◆ Task to complete: Copy the data below verbatim, leaving no line out.
----- Provided information -----
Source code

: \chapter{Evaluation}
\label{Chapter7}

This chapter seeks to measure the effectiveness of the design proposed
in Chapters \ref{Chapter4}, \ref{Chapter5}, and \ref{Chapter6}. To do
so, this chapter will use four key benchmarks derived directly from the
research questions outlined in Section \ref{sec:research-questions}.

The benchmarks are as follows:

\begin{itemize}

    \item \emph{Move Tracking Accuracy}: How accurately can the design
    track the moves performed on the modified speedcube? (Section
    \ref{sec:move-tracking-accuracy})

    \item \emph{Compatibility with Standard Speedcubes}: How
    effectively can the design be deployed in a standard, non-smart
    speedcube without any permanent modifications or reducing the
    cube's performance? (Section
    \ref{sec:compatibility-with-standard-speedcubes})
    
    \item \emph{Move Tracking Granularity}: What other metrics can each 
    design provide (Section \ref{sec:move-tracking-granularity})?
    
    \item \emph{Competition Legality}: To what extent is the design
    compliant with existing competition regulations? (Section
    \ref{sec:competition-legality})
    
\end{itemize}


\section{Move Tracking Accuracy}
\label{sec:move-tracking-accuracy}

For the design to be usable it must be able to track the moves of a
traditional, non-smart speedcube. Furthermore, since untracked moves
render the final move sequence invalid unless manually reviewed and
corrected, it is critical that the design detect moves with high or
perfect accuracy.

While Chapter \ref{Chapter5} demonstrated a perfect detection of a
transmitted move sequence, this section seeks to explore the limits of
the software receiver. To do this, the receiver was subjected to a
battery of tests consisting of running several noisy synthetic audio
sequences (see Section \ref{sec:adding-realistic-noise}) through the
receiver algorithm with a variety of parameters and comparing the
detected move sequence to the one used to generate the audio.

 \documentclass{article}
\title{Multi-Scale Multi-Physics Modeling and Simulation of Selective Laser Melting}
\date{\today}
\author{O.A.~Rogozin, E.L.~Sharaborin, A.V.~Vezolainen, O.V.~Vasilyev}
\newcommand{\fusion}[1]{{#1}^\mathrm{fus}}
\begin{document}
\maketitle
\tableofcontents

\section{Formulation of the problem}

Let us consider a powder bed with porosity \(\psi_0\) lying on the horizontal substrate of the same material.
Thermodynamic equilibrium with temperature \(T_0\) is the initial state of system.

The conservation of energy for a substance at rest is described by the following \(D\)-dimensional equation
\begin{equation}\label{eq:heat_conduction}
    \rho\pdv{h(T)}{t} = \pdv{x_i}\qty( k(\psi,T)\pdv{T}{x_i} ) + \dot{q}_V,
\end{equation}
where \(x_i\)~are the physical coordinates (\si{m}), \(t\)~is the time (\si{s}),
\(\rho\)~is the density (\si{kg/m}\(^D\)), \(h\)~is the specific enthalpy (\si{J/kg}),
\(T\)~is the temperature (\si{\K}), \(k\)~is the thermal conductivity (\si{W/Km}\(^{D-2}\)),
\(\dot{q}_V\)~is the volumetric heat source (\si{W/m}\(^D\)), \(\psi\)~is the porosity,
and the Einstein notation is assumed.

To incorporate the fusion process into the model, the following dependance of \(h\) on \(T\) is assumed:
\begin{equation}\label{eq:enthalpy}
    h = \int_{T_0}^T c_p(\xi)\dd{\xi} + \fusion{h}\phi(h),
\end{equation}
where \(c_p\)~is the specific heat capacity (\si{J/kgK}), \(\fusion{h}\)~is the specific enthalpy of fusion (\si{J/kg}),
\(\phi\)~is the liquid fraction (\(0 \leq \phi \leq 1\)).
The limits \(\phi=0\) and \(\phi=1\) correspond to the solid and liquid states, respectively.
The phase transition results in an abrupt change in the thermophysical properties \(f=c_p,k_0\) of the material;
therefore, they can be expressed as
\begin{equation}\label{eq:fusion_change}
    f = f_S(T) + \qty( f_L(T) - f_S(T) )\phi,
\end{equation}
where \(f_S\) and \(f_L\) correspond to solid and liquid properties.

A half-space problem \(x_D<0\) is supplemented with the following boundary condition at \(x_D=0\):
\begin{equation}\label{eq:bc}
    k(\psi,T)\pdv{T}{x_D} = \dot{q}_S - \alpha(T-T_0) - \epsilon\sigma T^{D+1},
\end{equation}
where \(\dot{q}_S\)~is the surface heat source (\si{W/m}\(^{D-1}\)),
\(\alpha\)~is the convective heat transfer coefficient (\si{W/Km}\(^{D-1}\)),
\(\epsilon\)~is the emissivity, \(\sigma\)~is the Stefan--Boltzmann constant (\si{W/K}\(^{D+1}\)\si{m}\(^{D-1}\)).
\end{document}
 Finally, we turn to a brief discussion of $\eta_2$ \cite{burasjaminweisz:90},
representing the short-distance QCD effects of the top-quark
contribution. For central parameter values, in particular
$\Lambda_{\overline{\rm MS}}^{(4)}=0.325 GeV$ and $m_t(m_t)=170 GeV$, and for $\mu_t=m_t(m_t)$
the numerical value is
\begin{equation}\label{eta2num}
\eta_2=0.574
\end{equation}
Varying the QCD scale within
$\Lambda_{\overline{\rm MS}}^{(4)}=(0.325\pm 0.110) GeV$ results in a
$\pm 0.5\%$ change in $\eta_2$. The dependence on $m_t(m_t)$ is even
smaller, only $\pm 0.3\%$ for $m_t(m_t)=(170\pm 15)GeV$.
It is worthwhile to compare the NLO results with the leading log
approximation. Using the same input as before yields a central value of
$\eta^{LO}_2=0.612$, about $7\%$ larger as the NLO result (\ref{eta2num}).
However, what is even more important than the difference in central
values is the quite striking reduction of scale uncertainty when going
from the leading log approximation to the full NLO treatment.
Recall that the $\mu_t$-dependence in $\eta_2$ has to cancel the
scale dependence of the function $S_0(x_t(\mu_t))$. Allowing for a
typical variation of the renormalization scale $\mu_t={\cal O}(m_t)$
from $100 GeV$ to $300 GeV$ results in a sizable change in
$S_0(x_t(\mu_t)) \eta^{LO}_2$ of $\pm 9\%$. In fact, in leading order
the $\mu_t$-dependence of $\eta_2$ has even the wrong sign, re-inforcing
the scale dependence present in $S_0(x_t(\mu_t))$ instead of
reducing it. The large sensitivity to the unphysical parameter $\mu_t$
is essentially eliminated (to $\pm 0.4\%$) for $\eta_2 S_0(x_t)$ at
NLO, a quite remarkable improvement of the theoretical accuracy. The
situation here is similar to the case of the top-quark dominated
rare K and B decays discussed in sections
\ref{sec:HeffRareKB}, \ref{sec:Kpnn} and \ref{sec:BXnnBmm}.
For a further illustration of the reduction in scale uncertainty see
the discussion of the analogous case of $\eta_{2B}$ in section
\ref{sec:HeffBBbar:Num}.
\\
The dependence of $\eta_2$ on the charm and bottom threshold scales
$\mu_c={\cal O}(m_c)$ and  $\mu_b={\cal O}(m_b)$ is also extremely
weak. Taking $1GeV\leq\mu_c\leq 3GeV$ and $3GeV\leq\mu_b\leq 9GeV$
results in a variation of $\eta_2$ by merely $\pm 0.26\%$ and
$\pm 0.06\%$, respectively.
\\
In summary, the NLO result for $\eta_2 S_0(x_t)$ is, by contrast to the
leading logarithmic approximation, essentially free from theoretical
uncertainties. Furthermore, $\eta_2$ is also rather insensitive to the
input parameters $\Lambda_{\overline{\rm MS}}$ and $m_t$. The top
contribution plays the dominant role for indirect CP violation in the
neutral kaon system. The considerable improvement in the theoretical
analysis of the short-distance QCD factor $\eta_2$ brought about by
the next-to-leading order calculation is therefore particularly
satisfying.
-----
◆ Response to this exercise:
Source code

: \chapter{Evaluation}
\label{Chapter7}

This chapter seeks to measure the effectiveness of the design proposed
in Chapters \ref{Chapter4}, \ref{Chapter5}, and \ref{Chapter6}. To do
so, this chapter will use four key benchmarks derived directly from the
research questions outlined in Section \ref{sec:research-questions}.

The benchmarks are as follows:

\begin{itemize}

    \item \emph{Move Tracking Accuracy}: How accurately can the design
    track the moves performed on the modified speedcube? (Section
    \ref{sec:move-tracking-accuracy})

    \item \emph{Compatibility with Standard Speedcubes}: How
    effectively can the design be deployed in a standard, non-smart
    speedcube without any permanent modifications or reducing the
    cube's performance? (Section
    \ref{sec:compatibility-with-standard-speedcubes})
    
    \item \emph{Move Tracking Granularity}: What other metrics can each 
    design provide (Section \ref{sec:move-tracking-granularity})?
    
    \item \emph{Competition Legality}: To what extent is the design
    compliant with existing competition regulations? (Section
    \ref{sec:competition-legality})
    
\end{itemize}


\section{Move Tracking Accuracy}
\label{sec:move-tracking-accuracy}

For the design to be usable it must be able to track the moves of a
traditional, non-smart speedcube. Furthermore, since untracked moves
render the final move sequence invalid unless manually reviewed and
corrected, it is critical that the design detect moves with high or
perfect accuracy.

While Chapter \ref{Chapter5} demonstrated a perfect detection of a
transmitted move sequence, this section seeks to explore the limits of
the software receiver. To do this, the receiver was subjected to a
battery of tests consisting of running several noisy synthetic audio
sequences (see Section \ref{sec:adding-realistic-noise}) through the
receiver algorithm with a variety of parameters and comparing the
detected move sequence to the one used to generate the audio.

 \documentclass{article}
\title{Multi-Scale Multi-Physics Modeling and Simulation of Selective Laser Melting}
\date{\today}
\author{O.A.~Rogozin, E.L.~Sharaborin, A.V.~Vezolainen, O.V.~Vasilyev}
\newcommand{\fusion}[1]{{#1}^\mathrm{fus}}
\begin{document}
\maketitle
\tableofcontents

\section{Formulation of the problem}

Let us consider a powder bed with porosity \(\psi_0\) lying on the horizontal substrate of the same material.
Thermodynamic equilibrium with temperature \(T_0\) is the initial state of system.

The conservation of energy for a substance at rest is described by the following \(D\)-dimensional equation
\begin{equation}\label{eq:heat_conduction}
    \rho\pdv{h(T)}{t} = \pdv{x_i}\qty( k(\psi,T)\pdv{T}{x_i} ) + \dot{q}_V,
\end{equation}
where \(x_i\)~are the physical coordinates (\si{m}), \(t\)~is the time (\si{s}),
\(\rho\)~is the density (\si{kg/m}\(^D\)), \(h\)~is the specific enthalpy (\si{J/kg}),
\(T\)~is the temperature (\si{\K}), \(k\)~is the thermal conductivity (\si{W/Km}\(^{D-2}\)),
\(\dot{q}_V\)~is the volumetric heat source (\si{W/m}\(^D\)), \(\psi\)~is the porosity,
and the Einstein notation is assumed.

To incorporate the fusion process into the model, the following dependance of \(h\) on \(T\) is assumed:
\begin{equation}\label{eq:enthalpy}
    h = \int_{T_0}^T c_p(\xi)\dd{\xi} + \fusion{h}\phi(h),
\end{equation}
where \(c_p\)~is the specific heat capacity (\si{J/kgK}), \(\fusion{h}\)~is the specific enthalpy of fusion (\si{J/kg}),
\(\phi\)~is the liquid fraction (\(0 \leq \phi \leq 1\)).
The limits \(\phi=0\) and \(\phi=1\) correspond to the solid and liquid states, respectively.
The phase transition results in an abrupt change in the thermophysical properties \(f=c_p,k_0\) of the material;
therefore, they can be expressed as
\begin{equation}\label{eq:fusion_change}
    f = f_S(T) + \qty( f_L(T) - f_S(T) )\phi,
\end{equation}
where \(f_S\) and \(f_L\) correspond to solid and liquid properties.

A half-space problem \(x_D<0\) is supplemented with the following boundary condition at \(x_D=0\):
\begin{equation}\label{eq:bc}
    k(\psi,T)\pdv{T}{x_D} = \dot{q}_S - \alpha(T-T_0) - \epsilon\sigma T^{D+1},
\end{equation}
where \(\dot{q}_S\)~is the surface heat source (\si{W/m}\(^{D-1}\)),
\(\alpha\)~is the convective heat transfer coefficient (\si{W/Km}\(^{D-1}\)),
\(\epsilon\)~is the emissivity, \(\sigma\)~is the Stefan--Boltzmann constant (\si{W/K}\(^{D+1}\)\si{m}\(^{D-1}\)).
\end{document}
 Finally, we turn to a brief discussion of $\eta_2$ \cite{burasjaminweisz:90},
representing the short-distance QCD effects of the top-quark
contribution. For central parameter values, in particular
$\Lambda_{\overline{\rm MS}}^{(4)}=0.325 GeV$ and $m_t(m_t)=170 GeV$, and for $\mu_t=m_t(m_t)$
the numerical value is
\begin{equation}\label{eta2num}
\eta_2=0.574
\end{equation}
Varying the QCD scale within
$\Lambda_{\overline{\rm MS}}^{(4)}=(0.325\pm 0.110) GeV$ results in a
$\pm 0.5\%$ change in $\eta_2$. The dependence on $m_t(m_t)$ is even
smaller, only $\pm 0.3\%$ for $m_t(m_t)=(170\pm 15)GeV$.
It is worthwhile to compare the NLO results with the leading log
approximation. Using the same input as before yields a central value of
$\eta^{LO}_2=0.612$, about $7\%$ larger as the NLO result (\ref{eta2num}).
However, what is even more important than the difference in central
values is the quite striking reduction of scale uncertainty when going
from the leading log approximation to the full NLO treatment.
Recall that the $\mu_t$-dependence in $\eta_2$ has to cancel the
scale dependence of the function $S_0(x_t(\mu_t))$. Allowing for a
typical variation of the renormalization scale $\mu_t={\cal O}(m_t)$
from $100 GeV$ to $300 GeV$ results in a sizable change in
$S_0(x_t(\mu_t)) \eta^{LO}_2$ of $\pm 9\%$. In fact, in leading order
the $\mu_t$-dependence of $\eta_2$ has even the wrong sign, re-inforcing
the scale dependence present in $S_0(x_t(\mu_t))$ instead of
reducing it. The large sensitivity to the unphysical parameter $\mu_t$
is essentially eliminated (to $\pm 0.4\%$) for $\eta_2 S_0(x_t)$ at
NLO, a quite remarkable improvement of the theoretical accuracy. The
situation here is similar to the case of the top-quark dominated
rare K and B decays discussed in sections
\ref{sec:HeffRareKB}, \ref{sec:Kpnn} and \ref{sec:BXnnBmm}.
For a further illustration of the reduction in scale uncertainty see
the discussion of the analogous case of $\eta_{2B}$ in section
\ref{sec:HeffBBbar:Num}.
\\
The dependence of $\eta_2$ on the charm and bottom threshold scales
$\mu_c={\cal O}(m_c)$ and  $\mu_b={\cal O}(m_b)$ is also extremely
weak. Taking $1GeV\leq\mu_c\leq 3GeV$ and $3GeV\leq\mu_b\leq 9GeV$
results in a variation of $\eta_2$ by merely $\pm 0.26\%$ and
$\pm 0.06\%$, respectively.
\\
In summary, the NLO result for $\eta_2 S_0(x_t)$ is, by contrast to the
leading logarithmic approximation, essentially free from theoretical
uncertainties. Furthermore, $\eta_2$ is also rather insensitive to the
input parameters $\Lambda_{\overline{\rm MS}}$ and $m_t$. The top
contribution plays the dominant role for indirect CP violation in the
neutral kaon system. The considerable improvement in the theoretical
analysis of the short-distance QCD factor $\eta_2$ brought about by
the next-to-leading order calculation is therefore particularly
satisfying.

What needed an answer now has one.